The Korsmeyer–Peppas equation (Eq. 9) was applied to the data obtained for drug release investigation.

$$D=\frac{{Q}_{t}}{{Q}_{0}}=Ktn$$
(9)

where P is the accumulative drug release percentage, Qt and Qo are the amounts of drug released into the dissolution medium at time (t) and time (0), respectively, and K and n are the two constants. The values of “n” describe the characteristic of the drug release mechanism [55].
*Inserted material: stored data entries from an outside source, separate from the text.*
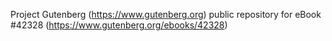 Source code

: Project Gutenberg (https://www.gutenberg.org) public repository for eBook #42328 (https://www.gutenberg.org/ebooks/42328)
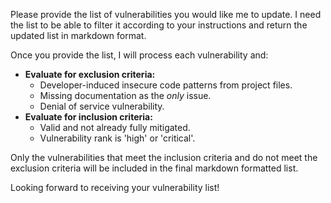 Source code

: Please provide the list of vulnerabilities you would like me to update. I need the list to be able to filter it according to your instructions and return the updated list in markdown format.

Once you provide the list, I will process each vulnerability and:

*   **Evaluate for exclusion criteria:**
    *   Developer-induced insecure code patterns from project files.
    *   Missing documentation as the *only* issue.
    *   Denial of service vulnerability.
*   **Evaluate for inclusion criteria:**
    *   Valid and not already fully mitigated.
    *   Vulnerability rank is 'high' or 'critical'.

Only the vulnerabilities that meet the inclusion criteria and do not meet the exclusion criteria will be included in the final markdown formatted list.

Looking forward to receiving your vulnerability list!
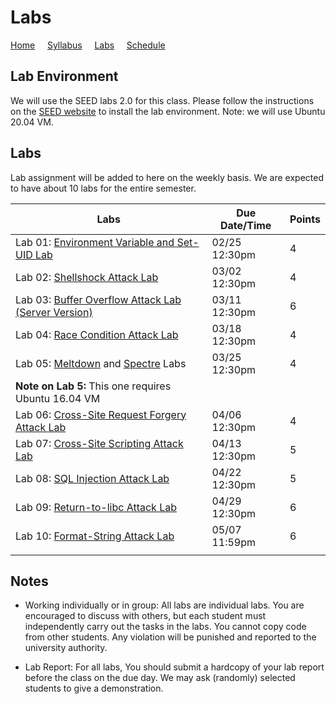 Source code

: # Labs

[Home](./index.md) &nbsp;&nbsp;&nbsp; [Syllabus](./syllabus.md)  &nbsp;&nbsp;&nbsp; [Labs](./labs.md) &nbsp;&nbsp;&nbsp; [Schedule](./schedule.md)

## Lab Environment

We will use the SEED labs 2.0 for this class. Please follow the instructions
on the [SEED website](https://seedsecuritylabs.org/labsetup.html) to install
the lab environment. Note: we will use Ubuntu 20.04 VM.

## Labs

Lab assignment will be added to here on the weekly basis. We are expected to have 
about 10 labs for the entire semester. 


| Labs   | Due Date/Time | Points |
| ---    | ---      | ---    |
| Lab 01: [Environment Variable and Set-UID Lab](https://seedsecuritylabs.org/Labs_20.04/Software/Environment_Variable_and_SetUID/)    |  02/25 12:30pm |  4  |
| Lab 02: [Shellshock Attack Lab](https://seedsecuritylabs.org/Labs_20.04/Software/Shellshock/)  | 03/02 12:30pm |  4  |
| Lab 03: [Buffer Overflow Attack Lab (Server Version)](https://seedsecuritylabs.org/Labs_20.04/Software/Buffer_Overflow_Server/)  |  03/11 12:30pm |  6  |
| Lab 04: [Race Condition Attack Lab](https://seedsecuritylabs.org/Labs_20.04/Software/Race_Condition/) | 03/18 12:30pm | 4 |
| Lab 05: [Meltdown](https://seedsecuritylabs.org/Labs_20.04/System/Meltdown_Attack/) and [Spectre](https://seedsecuritylabs.org/Labs_20.04/System/Spectre_Attack/) Labs| 03/25 12:30pm | 4 |
| **Note on Lab 5:** This one requires Ubuntu 16.04 VM |   | |
| Lab 06: [Cross-Site Request Forgery Attack Lab](https://seedsecuritylabs.org/Labs_20.04/Web/Web_CSRF_Elgg/) | 04/06 12:30pm | 4 |
| Lab 07: [Cross-Site Scripting Attack Lab](https://seedsecuritylabs.org/Labs_20.04/Web/Web_XSS_Elgg/) | 04/13 12:30pm | 5 |
| Lab 08: [SQL Injection Attack Lab](https://seedsecuritylabs.org/Labs_20.04/Web/Web_SQL_Injection/) | 04/22 12:30pm | 5 |
| Lab 09: [Return-to-libc Attack Lab](https://seedsecuritylabs.org/Labs_20.04/Software/Return_to_Libc/) | 04/29 12:30pm | 6 |
| Lab 10: [Format-String Attack Lab](https://seedsecuritylabs.org/Labs_20.04/Software/Format_String/) | 05/07 11:59pm | 6 |
|  |   ||



## Notes

 - Working individually or in group: All labs are individual labs. You are 
   encouraged to discuss with others, but each student must independently
   carry out the tasks in the labs. You cannot copy code from other students.
   Any violation will be punished and reported to the university authority.

 - Lab Report: For all labs, You should submit a hardcopy of your lab report
 before the class on the due day. We may ask (randomly) selected students to
 give a demonstration.
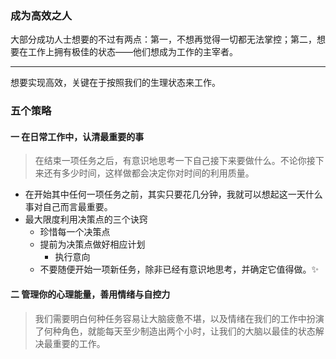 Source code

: ### 成为高效之人

大部分成功人士想要的不过有两点：第一，不想再觉得一切都无法掌控；第二，想要在工作上拥有极佳的状态——他们想成为工作的主宰者。

---

想要实现高效，关键在于按照我们的生理状态来工作。

### 五个策略

#### 一 在日常工作中，认清最重要的事

> 在结束一项任务之后，有意识地思考一下自己接下来要做什么。不论你接下来还有多少时间，这样做都会决定你对时间的利用质量。

- 在开始其中任何一项任务之前，其实只要花几分钟，我就可以想起这一天什么事对自己而言最重要。
- 最大限度利用决策点的三个诀窍
	- 珍惜每一个决策点
	- 提前为决策点做好相应计划
		- 执行意向
	- 不要随便开始一项新任务，除非已经有意识地思考，并确定它值得做。✨

#### 二 管理你的心理能量，善用情绪与自控力

> 我们需要明白何种任务容易让大脑疲惫不堪，以及情绪在我们的工作中扮演了何种角色，就能每天至少制造出两个小时，让我们的大脑以最佳的状态解决最重要的工作。
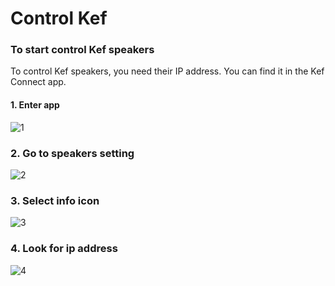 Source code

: # Control Kef

### To start control Kef speakers

To control Kef speakers, you need their IP address.
You can find it in the Kef Connect app.

#### 1. Enter app

![1](./assets/1.png)

### 2. Go to speakers setting

![2](./assets/2.png)

### 3. Select info icon

![3](./assets/3.png)

### 4. Look for ip address

![4](./assets/4.png)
As we know from previous knowledge, the value of “n” gives us information about the drug release mechanism. According to the previous knowledge, the value of “n” less than 0.45 indicates that drug release follows the diffusion mechanism, while higher than 0.90 indicates that drug release follows the erosion mechanism. However, a value in the range of 0.45 to 0.90 shows that drug release is the combination of both diffusion and erosion mechanisms [36, 56]. According to the results in Table S4, the value of “n” is in the range of 0.5 to 0.6, showing that the release of the drug followed a complex mechanism in which both the erosion and diffusion processes are involved. In a more conclusive form, we can say that the release of the drug was due to the irregular and nonuniform cross-linking of the core shell with each other through PEG and the highly swelling capability of the network formed in the hydrogel. These results suggest that the prepared composite hydrogel PEG-CS can be used for the effective sustained release of the drugs.

4 Conclusions

In the present study, we successfully fabricated the hydrogels of virgin PEGDA and PEG-CS through free radical polymerization. The fabrication was confirmed by different analytical techniques, including SEM, FTIR, and XRD analyses. The thermal stability and swelling ratios of the PEG-CS hydrogels were higher than virgin PEGDA hydrogels. The swelling ratio was found to be 130% for virgin PEGDA hydrogel, while for PEG-CS composite hydrogel was 225%. Furthermore, ciprofloxacin was used as a model drug to investigate the loading efficiency of PEG-CS at different pHs, times, and concentrations. Maximum loading was found at pH 8 and a time of 8 h, while it increased with an increase in the concentration of the drug in the solution. The drug-loaded hydrogels were further studied for a controlled release study of the loaded drug at pH 7.4 and 37 °C, and it was found that the release occurs slowly, up to 80% in 24 h. From all the data, it can be said the PEG-CS composite hydrogel, having a high amount of CS latex, is an efficient drug delivery system that can be applied to control the loading and release of the drug.